Desmistificando a ideia de que o Brasil é um país miscigenado (ao invés de multirracial e miscigenado) e que tende a ficar cada vez mais miscigenado e correndo o risco de “desaparecimento” de qualquer um de seus grupos étnico-raciais por conta da miscigenação (aliás malogrando a teoria defendida pelos racistas científicos na década de 20 do século passado, de que por meio das sucessivas miscigenações o elemento negro desapareceria visualmente do país antes da virada do século, se tornando o país de aparência branca).

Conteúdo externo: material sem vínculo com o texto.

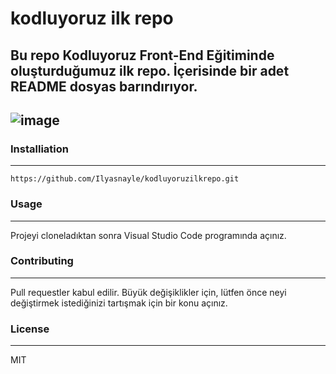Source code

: # kodluyoruz ilk repo
Bu repo Kodluyoruz Front-End Eğitiminde oluşturduğumuz ilk repo. İçerisinde bir adet README dosyas barındırıyor.
----

![image](https://user-images.githubusercontent.com/57596414/182168396-0b73e2a1-3684-4beb-b2e6-1aa476e795bb.png)
----
### Installiation
----
```https://github.com/Ilyasnayle/kodluyoruzilkrepo.git```
### Usage 
----
Projeyi cloneladıktan sonra Visual Studio Code programında açınız.
### Contributing
----
Pull requestler kabul edilir. Büyük değişiklikler için, lütfen önce neyi değiştirmek istediğinizi tartışmak için bir konu açınız.

### License
----
MIT
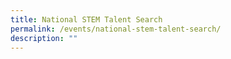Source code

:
 ```yaml
---
title: National STEM Talent Search
permalink: /events/national-stem-talent-search/
description: ""
---
```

Observem no gráfico acima, que homens pretos unidos com pretas são 50,3% e com pardas outros 22,9%, ou seja, 73,3 % dos pretos estão com mulheres Negras (pretas ou pardas), apenas 25,5% estão com brancas, no caso dos pardos é semelhante, ao final permanecem em 74,9% unidos a negras (pretas e pardas) e similarmente 24,4% com brancas,  quando visualizados os brancos não é muito diferente, 73,7% são endogâmicos mas 26,6 (até um pouquinho mais que os negros)  não o são…, porém mesmo ai percebe-se uma proporção equilibrada de coisa de 2/3 de endogâmicos tanto em brancos quanto negros (lembrando novamente Negros=pretos+pardos).

Já os indígenas por incrível que pareça são um pouco menos endogâmicos que brancos e negros, conseguem manter 68,1 % de endogamia,  porém a “supresa maior” está com os “amarelos”, ou melhor, com os asiáticos (que o senso comum imaginava serem os mais endogâmicos, mas é justamente ao contrário) que mantém-se apenas 38,8% endogâmicos e proporcionalmente só não se unem a negras mais que os próprios homens negros, no quesito “desencalhe” para as negras em geral são bem mais promissores que brancos e de indígenas.

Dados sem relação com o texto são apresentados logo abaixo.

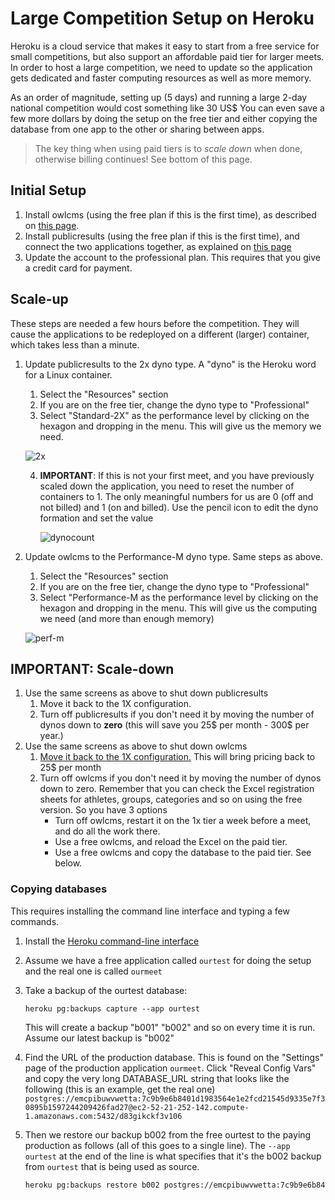 # Large Competition Setup on Heroku

Heroku is a cloud service that makes it easy to start from a free service for small competitions, but also support an affordable paid tier for larger meets.  In order to host a large competition, we need to update so the application gets dedicated and faster computing resources as well as more memory. 

As an order of magnitude, setting up (5 days) and running a large 2-day national competition would cost something like 30 US$  You can even save a few more dollars by doing the setup on the free tier and either copying the database from one app to the other or sharing between apps.

> The key thing when using paid tiers is to *scale down* when done, otherwise billing continues! See bottom of this page.

## Initial Setup

1. Install owlcms (using the free plan if this is the first time), as described on [this page](Heroku).
2. Install publicresults (using the free plan if this is the first time), and connect the two applications together, as explained on [this page](Remote)
3. Update the account to the professional plan.  This requires that you give a credit card for payment.

## Scale-up

These steps are needed a few hours before the competition.  They will cause the applications to be redeployed on a different (larger) container, which takes less than a minute.

1. Update publicresults to the 2x dyno type. A "dyno" is the Heroku word for a Linux container.

   1. Select the "Resources" section
   2. If you are on the free tier, change the dyno type to "Professional"
   3. Select "Standard-2X" as the performance level by clicking on the hexagon and dropping in the menu.  This will give us the memory we need.

    ![2x](C:\Dev\git\owlcms4\docs\img\Heroku\2x.png)

   4. **IMPORTANT**: If this is not your first meet, and you have previously scaled down the application, you need to reset the number of containers to 1.   The only meaningful numbers for us are 0 (off and not billed) and 1 (on and billed).   Use the pencil icon to edit the dyno formation and set the value

      ![dynocount](C:\Dev\git\owlcms4\docs\img\Heroku\dynocount.png)

2. Update owlcms to the Performance-M dyno type.  Same steps as above.

   1. Select the "Resources" section
   2. If you are on the free tier, change the dyno type to "Professional"
   3. Select "Performance-M as the performance level by clicking on the hexagon and dropping in the menu.  This will give us the computing we need (and more than enough memory)

    ![perf-m](C:\Dev\git\owlcms4\docs\img\Heroku\perf-m.png)

## IMPORTANT: Scale-down

1. Use the same screens as above to shut down publicresults 
   1. Move it back to the 1X configuration.
   2. Turn off publicresults if you don't need it by moving the number of dynos down to **zero** (this will save you 25$ per month - 300$ per year.)
2. Use the same screens as above to shut down owlcms
   1. <u>Move it back to the 1X configuration.</u>  This will bring pricing back to 25$ per month
   2. Turn off owlcms if you don't need it by moving the number of dynos down to zero.  Remember that you can check the Excel registration sheets for athletes, groups, categories and so on using the free version.  So you have 3 options
      - Turn off owlcms, restart it on the 1x tier a week before a meet, and do all the work there.
      - Use a free owlcms, and reload the Excel on the paid tier.
      - Use a free owlcms and copy the database to the paid tier.  See below.

### Copying databases

This requires installing the command line interface and typing a few commands.

1. Install the [Heroku command-line interface](https://devcenter.heroku.com/articles/heroku-cli#download-and-install)

2. Assume we have a free application called `ourtest` for doing the setup and the real one is called `ourmeet`

3. Take a backup of the ourtest database: 

   ```heroku pg:backups capture --app ourtest```

   This will create a backup "b001" "b002" and so on every time it is run.  Assume our latest backup is "b002"

4. Find the URL of the production database.    This is found on the "Settings" page of the production application `ourmeet`.  Click "Reveal Config Vars" and copy the very long DATABASE_URL string that looks like the following (this is an example, get the real one)
   `postgres://emcpibuwvwetta:7c9b9e6b8401d1983564e1e2fcd21545d9335e7f30895b1597244209426fad27@ec2-52-21-252-142.compute-1.amazonaws.com:5432/d83gikckf3v106`

5. Then we restore our backup b002 from the free ourtest to the paying production as follows (all of this goes to a single line).  The `--app ourtest` at the end of the line is what specifies that it's the b002 backup from `ourtest` that is being used as source.

   ``` bash
   heroku pg:backups restore b002 postgres://emcpibuwvwetta:7c9b9e6b8401d1983564e1e2fcd21545d9335e7f30895b1597244209426fad27@ec2-52-21-252-142.compute-1.amazonaws.com:5432/d83gikckf3v106 --app ourtest
   ```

Conclusão, destruídos vários argumentos falaciosos de uma vez só, a saber :

1- O de que “negros preferem as brancas”

2- Que brancos “não casam com negras”

3- Que asiático-brasileiros são extremamente endogâmicos

4- Que índios pela etnicidade tendem a se “preservar” mais com a endogamia.

Ah ! e obviamente que nenhum, absolutamente nenhum outro homem se une mais à mulher preta que o próprio homem preto, portanto cobrem a “solução” da “solidão da mulher negra” também dos outros grupos masculinos e das próprias mulheres que apostam na fórmula “endogamia ou celibato”, as estatísticas comprovam que é possível ser feliz  no amor para além da cor… .

Tem mais um detalhe… esses dados são de Uniões estáveis/CASAMENTOS…,  é preciso visualizar que não reflete necessariamente todos tipos de relacionamentos…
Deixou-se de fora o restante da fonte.